> **WHAT YOU WILL DO**: Among the lines of the records, find all that carry the word "issues" and copy them.

Dataset entries
▬▬▬
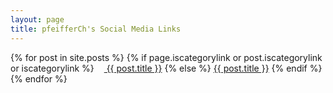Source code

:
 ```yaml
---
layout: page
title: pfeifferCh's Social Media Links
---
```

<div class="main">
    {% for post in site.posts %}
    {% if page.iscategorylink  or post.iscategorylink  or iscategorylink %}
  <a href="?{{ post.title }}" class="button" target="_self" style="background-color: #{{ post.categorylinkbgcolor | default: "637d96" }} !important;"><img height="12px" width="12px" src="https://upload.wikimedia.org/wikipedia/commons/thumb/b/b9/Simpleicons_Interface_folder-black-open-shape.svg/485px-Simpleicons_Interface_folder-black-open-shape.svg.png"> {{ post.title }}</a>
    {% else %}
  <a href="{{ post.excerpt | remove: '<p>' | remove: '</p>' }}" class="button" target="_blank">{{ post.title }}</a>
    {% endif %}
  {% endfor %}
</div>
▬▬▬
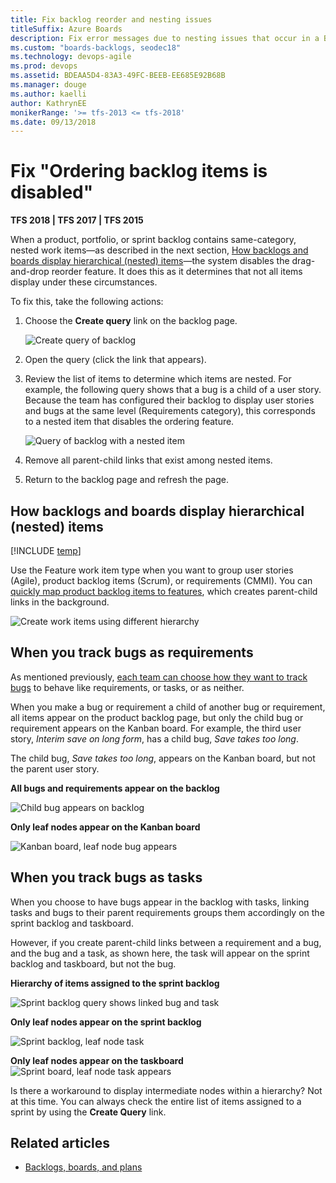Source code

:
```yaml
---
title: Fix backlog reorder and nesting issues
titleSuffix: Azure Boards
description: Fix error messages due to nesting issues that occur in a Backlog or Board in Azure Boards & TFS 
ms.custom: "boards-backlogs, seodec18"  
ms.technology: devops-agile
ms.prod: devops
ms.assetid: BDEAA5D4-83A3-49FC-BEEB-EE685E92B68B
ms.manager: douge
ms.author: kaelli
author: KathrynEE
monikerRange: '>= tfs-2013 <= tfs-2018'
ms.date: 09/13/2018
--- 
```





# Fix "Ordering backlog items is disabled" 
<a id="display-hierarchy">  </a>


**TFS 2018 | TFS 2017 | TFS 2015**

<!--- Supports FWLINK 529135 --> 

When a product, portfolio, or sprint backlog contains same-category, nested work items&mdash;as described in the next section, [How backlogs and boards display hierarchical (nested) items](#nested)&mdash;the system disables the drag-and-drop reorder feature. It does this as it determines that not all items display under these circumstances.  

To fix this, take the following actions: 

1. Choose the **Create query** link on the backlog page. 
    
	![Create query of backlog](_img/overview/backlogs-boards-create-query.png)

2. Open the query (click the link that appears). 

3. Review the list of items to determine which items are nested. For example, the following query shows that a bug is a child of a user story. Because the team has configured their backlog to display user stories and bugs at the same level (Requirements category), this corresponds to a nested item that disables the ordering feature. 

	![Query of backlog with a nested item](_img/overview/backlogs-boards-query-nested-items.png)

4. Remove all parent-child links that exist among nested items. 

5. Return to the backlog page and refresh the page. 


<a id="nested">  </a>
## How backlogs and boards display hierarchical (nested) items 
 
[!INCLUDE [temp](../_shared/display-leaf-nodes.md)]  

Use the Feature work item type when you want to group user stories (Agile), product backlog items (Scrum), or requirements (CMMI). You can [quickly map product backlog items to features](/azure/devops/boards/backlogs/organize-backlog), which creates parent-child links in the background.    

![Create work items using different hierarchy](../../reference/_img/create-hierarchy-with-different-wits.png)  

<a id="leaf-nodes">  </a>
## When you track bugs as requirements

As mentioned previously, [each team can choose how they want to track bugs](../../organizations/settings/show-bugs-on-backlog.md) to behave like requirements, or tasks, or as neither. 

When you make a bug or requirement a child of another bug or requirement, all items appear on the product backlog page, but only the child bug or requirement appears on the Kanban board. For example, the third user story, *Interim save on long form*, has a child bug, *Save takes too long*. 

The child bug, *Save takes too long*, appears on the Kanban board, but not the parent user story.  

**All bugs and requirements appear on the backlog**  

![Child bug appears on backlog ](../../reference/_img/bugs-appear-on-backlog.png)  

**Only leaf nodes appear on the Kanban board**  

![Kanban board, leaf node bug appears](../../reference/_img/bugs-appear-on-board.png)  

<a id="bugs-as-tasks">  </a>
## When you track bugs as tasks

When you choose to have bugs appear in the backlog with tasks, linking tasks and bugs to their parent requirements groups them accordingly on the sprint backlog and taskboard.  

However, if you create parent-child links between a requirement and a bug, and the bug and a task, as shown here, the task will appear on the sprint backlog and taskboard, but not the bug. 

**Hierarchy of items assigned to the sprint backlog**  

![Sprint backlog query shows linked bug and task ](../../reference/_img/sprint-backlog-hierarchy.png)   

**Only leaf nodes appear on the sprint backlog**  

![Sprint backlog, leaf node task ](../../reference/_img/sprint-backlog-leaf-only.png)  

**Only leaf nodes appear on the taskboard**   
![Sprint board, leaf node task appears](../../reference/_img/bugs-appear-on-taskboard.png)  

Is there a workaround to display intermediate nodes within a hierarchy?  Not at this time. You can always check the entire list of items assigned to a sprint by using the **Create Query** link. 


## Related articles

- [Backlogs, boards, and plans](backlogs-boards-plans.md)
▬▬▬
> **THE ANSWER**:
title: Fix backlog reorder and nesting issues
description: Fix error messages due to nesting issues that occur in a Backlog or Board in Azure Boards & TFS 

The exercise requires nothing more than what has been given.